Skip all lines in the entries below that come before the one containing "The Sandbox class". Repeat that line and the rest exactly.

--- Available data ---

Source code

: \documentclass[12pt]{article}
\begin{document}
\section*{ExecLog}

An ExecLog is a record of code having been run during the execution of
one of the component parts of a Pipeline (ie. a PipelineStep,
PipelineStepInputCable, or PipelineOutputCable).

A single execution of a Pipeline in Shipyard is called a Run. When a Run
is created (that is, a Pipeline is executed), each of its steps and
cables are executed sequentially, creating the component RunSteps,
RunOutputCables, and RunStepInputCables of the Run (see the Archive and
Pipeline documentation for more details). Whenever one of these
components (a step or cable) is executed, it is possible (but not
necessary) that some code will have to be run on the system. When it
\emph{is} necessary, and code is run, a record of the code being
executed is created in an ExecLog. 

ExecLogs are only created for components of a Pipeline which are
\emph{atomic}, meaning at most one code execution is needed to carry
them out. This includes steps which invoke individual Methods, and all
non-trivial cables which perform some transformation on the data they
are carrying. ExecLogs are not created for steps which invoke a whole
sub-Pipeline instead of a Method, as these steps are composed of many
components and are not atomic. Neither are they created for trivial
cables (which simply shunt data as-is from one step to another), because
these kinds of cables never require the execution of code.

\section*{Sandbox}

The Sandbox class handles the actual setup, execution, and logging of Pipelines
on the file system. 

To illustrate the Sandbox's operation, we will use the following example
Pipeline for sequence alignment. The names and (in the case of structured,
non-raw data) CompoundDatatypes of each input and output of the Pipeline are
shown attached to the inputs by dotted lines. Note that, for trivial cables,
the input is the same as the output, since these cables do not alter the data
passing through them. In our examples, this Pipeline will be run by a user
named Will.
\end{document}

---

### Solution to the problem
The Sandbox class handles the actual setup, execution, and logging of Pipelines
on the file system. 

To illustrate the Sandbox's operation, we will use the following example
Pipeline for sequence alignment. The names and (in the case of structured,
non-raw data) CompoundDatatypes of each input and output of the Pipeline are
shown attached to the inputs by dotted lines. Note that, for trivial cables,
the input is the same as the output, since these cables do not alter the data
passing through them. In our examples, this Pipeline will be run by a user
named Will.
\end{document}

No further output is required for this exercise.